When we live in accordance with our values, we tend to feel meaning-based happiness. Sometimes called “eudaimonic” (“eu” meaning good, as in euthymic and eustress and “daimonic” meaning guidance), this type of happiness is far more resilient that the more familiar “hedonic” happiness – the joy that comes from pleasant experiences.
However, many of us are not fully aware of our values, and as a result can at times think, say and do things that are not in alignment. When we do this, something tends to feel off and often things don’t work out for us.
Identify your core values and further consider how you can live in accordance with them
Please note that in this step you have an opportunity to do an exercise to identify your core values and further consider how you can live in accordance with them. There is also a similar optional exercise in the See Also section of this step which gives you lists of values to choose from and then group, as a way to identify your core values.

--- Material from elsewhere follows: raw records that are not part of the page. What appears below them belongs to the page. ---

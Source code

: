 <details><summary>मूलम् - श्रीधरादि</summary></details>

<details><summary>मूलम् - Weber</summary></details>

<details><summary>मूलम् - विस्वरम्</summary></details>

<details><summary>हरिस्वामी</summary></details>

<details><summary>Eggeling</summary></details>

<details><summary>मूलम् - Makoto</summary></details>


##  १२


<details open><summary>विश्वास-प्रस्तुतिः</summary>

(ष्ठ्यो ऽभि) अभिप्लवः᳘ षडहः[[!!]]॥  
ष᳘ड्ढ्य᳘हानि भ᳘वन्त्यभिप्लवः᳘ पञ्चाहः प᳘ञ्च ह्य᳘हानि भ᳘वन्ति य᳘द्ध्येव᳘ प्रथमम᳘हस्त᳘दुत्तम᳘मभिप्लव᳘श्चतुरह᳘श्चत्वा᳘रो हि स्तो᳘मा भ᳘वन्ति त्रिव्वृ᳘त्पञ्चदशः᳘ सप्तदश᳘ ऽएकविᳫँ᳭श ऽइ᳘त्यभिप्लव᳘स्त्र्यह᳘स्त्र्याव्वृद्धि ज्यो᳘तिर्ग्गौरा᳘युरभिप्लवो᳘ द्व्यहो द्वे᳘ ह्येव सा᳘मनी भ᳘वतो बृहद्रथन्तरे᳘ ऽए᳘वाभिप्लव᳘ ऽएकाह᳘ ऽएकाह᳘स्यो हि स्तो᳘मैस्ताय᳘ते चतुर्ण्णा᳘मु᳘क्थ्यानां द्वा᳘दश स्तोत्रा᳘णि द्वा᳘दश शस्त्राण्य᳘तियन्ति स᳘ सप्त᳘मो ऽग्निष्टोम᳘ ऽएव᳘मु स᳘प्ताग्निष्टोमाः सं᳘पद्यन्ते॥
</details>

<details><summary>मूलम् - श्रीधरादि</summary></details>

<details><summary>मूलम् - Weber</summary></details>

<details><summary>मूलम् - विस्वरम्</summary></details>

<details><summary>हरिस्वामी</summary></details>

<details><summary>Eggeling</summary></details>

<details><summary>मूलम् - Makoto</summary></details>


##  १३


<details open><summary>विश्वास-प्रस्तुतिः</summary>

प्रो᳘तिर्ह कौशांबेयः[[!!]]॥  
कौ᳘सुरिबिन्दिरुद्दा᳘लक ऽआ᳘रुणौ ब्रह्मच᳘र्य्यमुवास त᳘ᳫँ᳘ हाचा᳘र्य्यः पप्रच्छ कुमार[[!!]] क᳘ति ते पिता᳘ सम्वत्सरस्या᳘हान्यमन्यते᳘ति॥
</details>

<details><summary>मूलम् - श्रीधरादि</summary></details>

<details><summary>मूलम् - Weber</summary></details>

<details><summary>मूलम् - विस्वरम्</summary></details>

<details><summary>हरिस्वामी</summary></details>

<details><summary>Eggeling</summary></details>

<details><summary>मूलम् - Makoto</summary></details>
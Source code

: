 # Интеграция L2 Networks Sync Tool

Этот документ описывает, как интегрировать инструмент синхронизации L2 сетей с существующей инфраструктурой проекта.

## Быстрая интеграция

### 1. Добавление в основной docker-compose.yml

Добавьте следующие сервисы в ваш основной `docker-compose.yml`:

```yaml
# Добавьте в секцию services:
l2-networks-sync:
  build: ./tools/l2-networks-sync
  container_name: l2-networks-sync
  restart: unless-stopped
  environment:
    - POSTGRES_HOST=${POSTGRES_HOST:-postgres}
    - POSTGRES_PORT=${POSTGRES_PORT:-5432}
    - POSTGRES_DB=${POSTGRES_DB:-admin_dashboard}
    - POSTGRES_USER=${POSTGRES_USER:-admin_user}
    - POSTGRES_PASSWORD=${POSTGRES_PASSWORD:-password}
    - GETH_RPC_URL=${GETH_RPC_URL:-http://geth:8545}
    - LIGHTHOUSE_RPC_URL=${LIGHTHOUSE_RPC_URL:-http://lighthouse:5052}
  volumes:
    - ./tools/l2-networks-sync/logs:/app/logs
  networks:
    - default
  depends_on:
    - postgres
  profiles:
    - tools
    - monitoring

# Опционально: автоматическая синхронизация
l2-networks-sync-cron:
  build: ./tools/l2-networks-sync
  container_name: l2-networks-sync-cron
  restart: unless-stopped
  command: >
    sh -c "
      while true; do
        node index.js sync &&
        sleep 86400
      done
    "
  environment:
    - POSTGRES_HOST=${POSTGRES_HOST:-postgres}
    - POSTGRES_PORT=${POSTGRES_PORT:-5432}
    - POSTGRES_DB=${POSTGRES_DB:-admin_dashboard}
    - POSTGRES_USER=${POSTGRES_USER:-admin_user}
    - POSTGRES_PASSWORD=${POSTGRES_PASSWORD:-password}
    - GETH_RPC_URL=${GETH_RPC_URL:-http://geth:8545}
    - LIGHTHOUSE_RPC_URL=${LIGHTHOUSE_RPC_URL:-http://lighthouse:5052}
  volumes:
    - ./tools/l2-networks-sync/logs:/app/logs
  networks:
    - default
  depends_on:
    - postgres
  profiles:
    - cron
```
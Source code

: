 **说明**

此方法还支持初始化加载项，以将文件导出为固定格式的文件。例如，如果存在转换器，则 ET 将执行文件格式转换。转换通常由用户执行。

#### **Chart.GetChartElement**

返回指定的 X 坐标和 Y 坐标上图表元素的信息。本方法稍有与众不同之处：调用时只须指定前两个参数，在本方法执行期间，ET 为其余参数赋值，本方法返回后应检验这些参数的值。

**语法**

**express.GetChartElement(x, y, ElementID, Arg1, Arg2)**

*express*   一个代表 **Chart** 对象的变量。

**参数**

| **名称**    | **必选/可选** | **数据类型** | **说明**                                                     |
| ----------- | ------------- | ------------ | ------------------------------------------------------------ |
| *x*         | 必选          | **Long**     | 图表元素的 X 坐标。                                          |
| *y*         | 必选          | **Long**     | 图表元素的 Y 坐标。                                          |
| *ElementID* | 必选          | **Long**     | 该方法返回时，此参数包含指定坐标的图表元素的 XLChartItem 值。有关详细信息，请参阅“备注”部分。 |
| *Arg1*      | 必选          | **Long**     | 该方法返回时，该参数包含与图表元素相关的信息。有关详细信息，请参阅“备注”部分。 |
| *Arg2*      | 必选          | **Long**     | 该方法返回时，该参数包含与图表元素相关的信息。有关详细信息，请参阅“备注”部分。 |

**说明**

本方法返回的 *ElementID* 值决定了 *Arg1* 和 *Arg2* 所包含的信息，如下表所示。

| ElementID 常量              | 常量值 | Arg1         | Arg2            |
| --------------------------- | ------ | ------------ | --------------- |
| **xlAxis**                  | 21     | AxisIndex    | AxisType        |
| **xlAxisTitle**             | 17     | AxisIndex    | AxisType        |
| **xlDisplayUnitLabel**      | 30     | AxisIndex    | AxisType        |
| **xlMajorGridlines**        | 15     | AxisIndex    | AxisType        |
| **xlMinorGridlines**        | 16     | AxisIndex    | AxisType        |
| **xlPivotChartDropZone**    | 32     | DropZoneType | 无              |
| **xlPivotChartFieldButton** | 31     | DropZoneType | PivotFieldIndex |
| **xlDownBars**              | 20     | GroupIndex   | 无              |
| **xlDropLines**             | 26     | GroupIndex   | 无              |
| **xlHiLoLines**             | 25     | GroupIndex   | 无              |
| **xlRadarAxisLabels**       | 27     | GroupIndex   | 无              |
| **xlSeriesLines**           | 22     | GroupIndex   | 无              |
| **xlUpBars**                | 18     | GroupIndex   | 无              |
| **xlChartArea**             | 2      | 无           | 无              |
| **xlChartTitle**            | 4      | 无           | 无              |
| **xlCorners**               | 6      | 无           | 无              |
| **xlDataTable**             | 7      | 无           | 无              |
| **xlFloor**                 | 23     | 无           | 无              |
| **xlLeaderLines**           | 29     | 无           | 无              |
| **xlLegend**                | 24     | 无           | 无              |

You may like to take a look at both before choosing which one most appeals to you, mindfully combine them, or revisit one at a later date.

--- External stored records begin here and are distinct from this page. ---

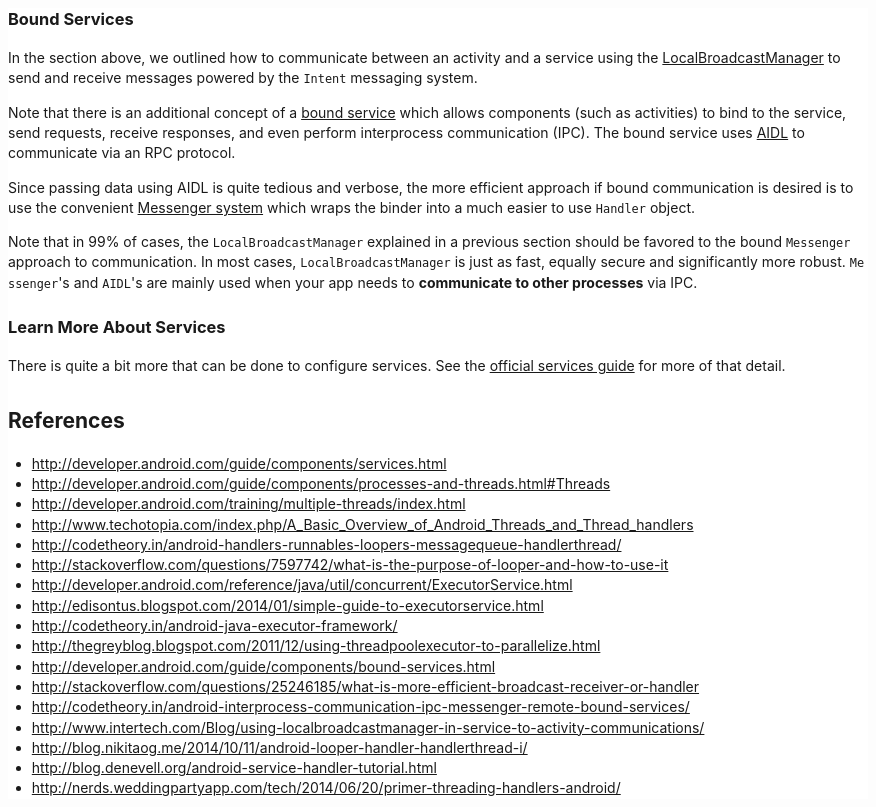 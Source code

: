 ### Bound Services

In the section above, we outlined how to communicate between an activity and a service using the [LocalBroadcastManager](http://developer.android.com/reference/android/support/v4/content/LocalBroadcastManager.html) to send and receive messages powered by the `Intent` messaging system. 

Note that there is an additional concept of a [bound service](http://developer.android.com/guide/components/bound-services.html) which allows components (such as activities) to bind to the service, send requests, receive responses, and even perform interprocess communication (IPC). The bound service uses [AIDL](http://developer.android.com/guide/components/aidl.html) to communicate via an RPC protocol. 

Since passing data using AIDL is quite tedious and verbose, the more efficient approach if bound communication is desired is to use the convenient [Messenger system](http://codetheory.in/android-interprocess-communication-ipc-messenger-remote-bound-services/) which wraps the binder into a much easier to use `Handler` object. 

Note that in 99% of cases, the `LocalBroadcastManager` explained in a previous section should be favored to the bound `Messenger` approach to communication. In most cases, `LocalBroadcastManager` is just as fast, equally secure and significantly more robust. `Messenger`'s and `AIDL`'s are mainly used when your app needs to **communicate to other processes** via IPC. 

### Learn More About Services

There is quite a bit more that can be done to configure services. See the [official services guide](http://developer.android.com/guide/components/services.html) for more of that detail.

## References

* <http://developer.android.com/guide/components/services.html>
* <http://developer.android.com/guide/components/processes-and-threads.html#Threads>
* <http://developer.android.com/training/multiple-threads/index.html>
* <http://www.techotopia.com/index.php/A_Basic_Overview_of_Android_Threads_and_Thread_handlers>
* <http://codetheory.in/android-handlers-runnables-loopers-messagequeue-handlerthread/>
* <http://stackoverflow.com/questions/7597742/what-is-the-purpose-of-looper-and-how-to-use-it>
* <http://developer.android.com/reference/java/util/concurrent/ExecutorService.html>
* <http://edisontus.blogspot.com/2014/01/simple-guide-to-executorservice.html>
* <http://codetheory.in/android-java-executor-framework/>
* <http://thegreyblog.blogspot.com/2011/12/using-threadpoolexecutor-to-parallelize.html>
* <http://developer.android.com/guide/components/bound-services.html>
* <http://stackoverflow.com/questions/25246185/what-is-more-efficient-broadcast-receiver-or-handler>
* <http://codetheory.in/android-interprocess-communication-ipc-messenger-remote-bound-services/>
* <http://www.intertech.com/Blog/using-localbroadcastmanager-in-service-to-activity-communications/>
* <http://blog.nikitaog.me/2014/10/11/android-looper-handler-handlerthread-i/>
* <http://blog.denevell.org/android-service-handler-tutorial.html>
* <http://nerds.weddingpartyapp.com/tech/2014/06/20/primer-threading-handlers-android/>
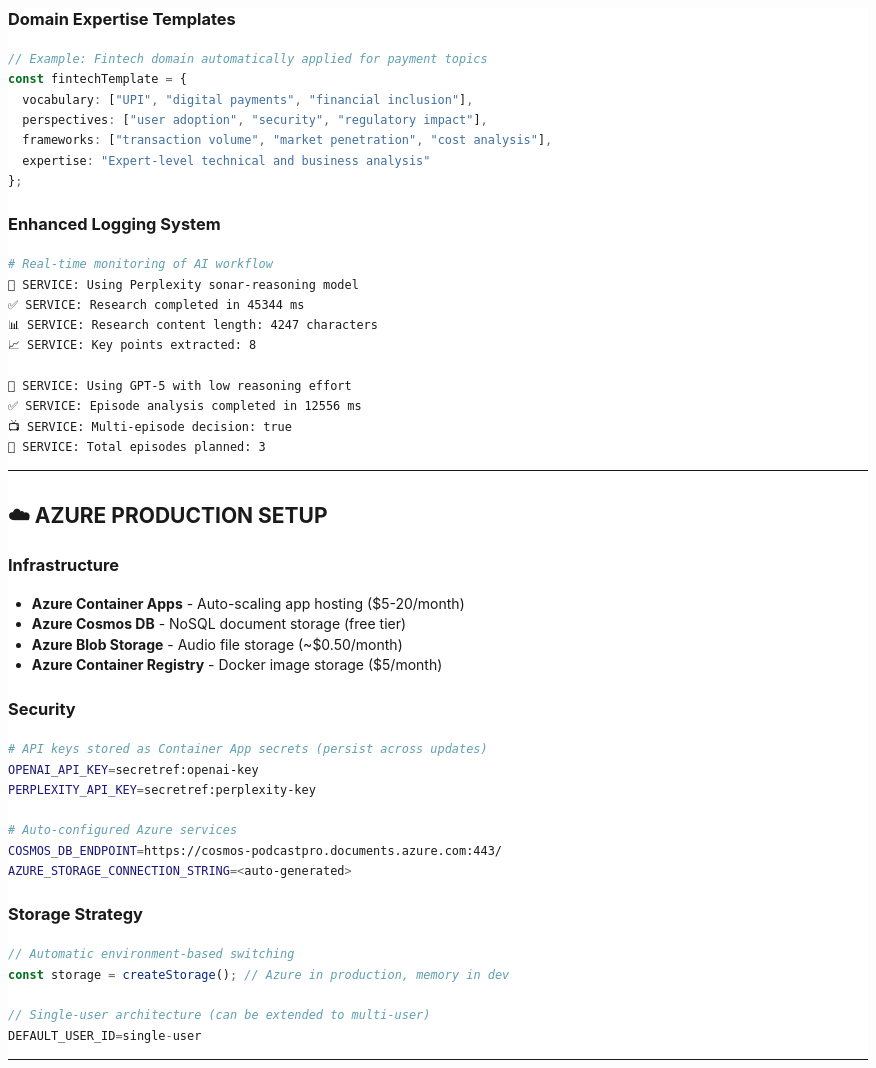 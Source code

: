 ### **Domain Expertise Templates**
```typescript
// Example: Fintech domain automatically applied for payment topics
const fintechTemplate = {
  vocabulary: ["UPI", "digital payments", "financial inclusion"],
  perspectives: ["user adoption", "security", "regulatory impact"],
  frameworks: ["transaction volume", "market penetration", "cost analysis"],
  expertise: "Expert-level technical and business analysis"
};
```

### **Enhanced Logging System**
```bash
# Real-time monitoring of AI workflow
🔬 SERVICE: Using Perplexity sonar-reasoning model  
✅ SERVICE: Research completed in 45344 ms
📊 SERVICE: Research content length: 4247 characters
📈 SERVICE: Key points extracted: 8

🧠 SERVICE: Using GPT-5 with low reasoning effort
✅ SERVICE: Episode analysis completed in 12556 ms
📺 SERVICE: Multi-episode decision: true
🔢 SERVICE: Total episodes planned: 3
```

---

## ☁️ **AZURE PRODUCTION SETUP**

### **Infrastructure**
- **Azure Container Apps** - Auto-scaling app hosting ($5-20/month)
- **Azure Cosmos DB** - NoSQL document storage (free tier)  
- **Azure Blob Storage** - Audio file storage (~$0.50/month)
- **Azure Container Registry** - Docker image storage ($5/month)

### **Security** 
```bash
# API keys stored as Container App secrets (persist across updates)
OPENAI_API_KEY=secretref:openai-key
PERPLEXITY_API_KEY=secretref:perplexity-key

# Auto-configured Azure services
COSMOS_DB_ENDPOINT=https://cosmos-podcastpro.documents.azure.com:443/
AZURE_STORAGE_CONNECTION_STRING=<auto-generated>
```

### **Storage Strategy**
```typescript
// Automatic environment-based switching
const storage = createStorage(); // Azure in production, memory in dev

// Single-user architecture (can be extended to multi-user)
DEFAULT_USER_ID=single-user
```

---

We understand that this kind of exercise can take some time, so please note that you are more than welcome to revisit these exercises at a later date, and may even find it useful to do so, to consolidate and reflect on what you have discovered.
Uncovering core values
There are a number of ways to uncover our core values. Here is an exercise that you may find useful.
First, take some time to quieten down
Close or lower your eyes and tune in to your body. Let go of distractions, plans and mental noise. Take five mindful breaths and then open your eyes again.
Reflect on what is most meaningful to you in your life
What activities do you like doing the most? What kind of things feel most in alignment with you on a deeper level?
What would you like to be remembered for?
Some people like to imagine their funeral and what people might say about them in the eulogy or write on their headstone. If that is too morbid, you can just think about how you would like to spend your life so that you would feel fulfilled looking on it later in life.
What values do these activities reflect?
For instance, if you imagined yourself raising a healthy, happy family, perhaps your values include relationship, nurturing or teaching others. If you imagined having a brilliant career, perhaps you value achievement or success. If you imagined growing old reading books or studying, you might value learning. Perhaps you value health, or spiritual development, or time alone.
List your values
You may find it helpful to group your values into different categories/domains. For example, relationships, intrapersonal, physical, social, work, mental, education, financial, spiritual, recreation, or any other themes/areas that work for you, and then list your thematically linked values in each.
You can create lists or a mindmap with pen and paper, digitally with your phone, device or computer, or in any other format that’s comfortable for you. To get you started consider browsing an example of a mindmap of personal values, which you may find helpful. Please be aware that you may need to ‘zoom in’ on this document on your computer or device - there are a lot of values listed, so in places the text can be quite small.
Review and rate your list
Review your list of values and then rate them by placing a number from 1 to 10 next to each, where 10 means you are living fully in accordance with these values and 1 means you are barely living in accordance with then at all.
Now you might like to set some goals. Whereas values are directions we head in, goals are waypoints on the way. For instance, if you value relationships, perhaps some congruent goals could include finding a partner, getting married and having kids, or maybe just making a few more friends. If you value learning, perhaps you would like to set a goal to study something or get a degree.
Commit to working on at least one value, perhaps setting a concrete goal, breaking it down into steps and then working diligently toward achieving the first step.
Please note that in the next step Craig talks about mindful goals, which may help guide you with this part of the exercise.
Notice and savour any feelings of eudaimonic happiness that arise whenever you are aligned with your values / working toward achieving your goals.
You may like to take some time to practise self-appreciation when you recognise the efforts you have made to be aligned with your values and/or steps you have taken toward achieving your goal, and perhaps practise gratitude for any people or circumstances that have supported you to do so.
Things you may notice
You may also notice discomfort arise at times. For instance, if you value relationships, you may at times be disappointed or get your feelings hurt. This discomfort is part of living a value-directed life (versus hiding away in your house and avoiding unpleasant feelings – something called “experiential avoidance”).
Use mindfulness to tolerate any discomfort without reacting to it, and keep noticing the feelings that come with alignment, integrity and eudaimonic happiness.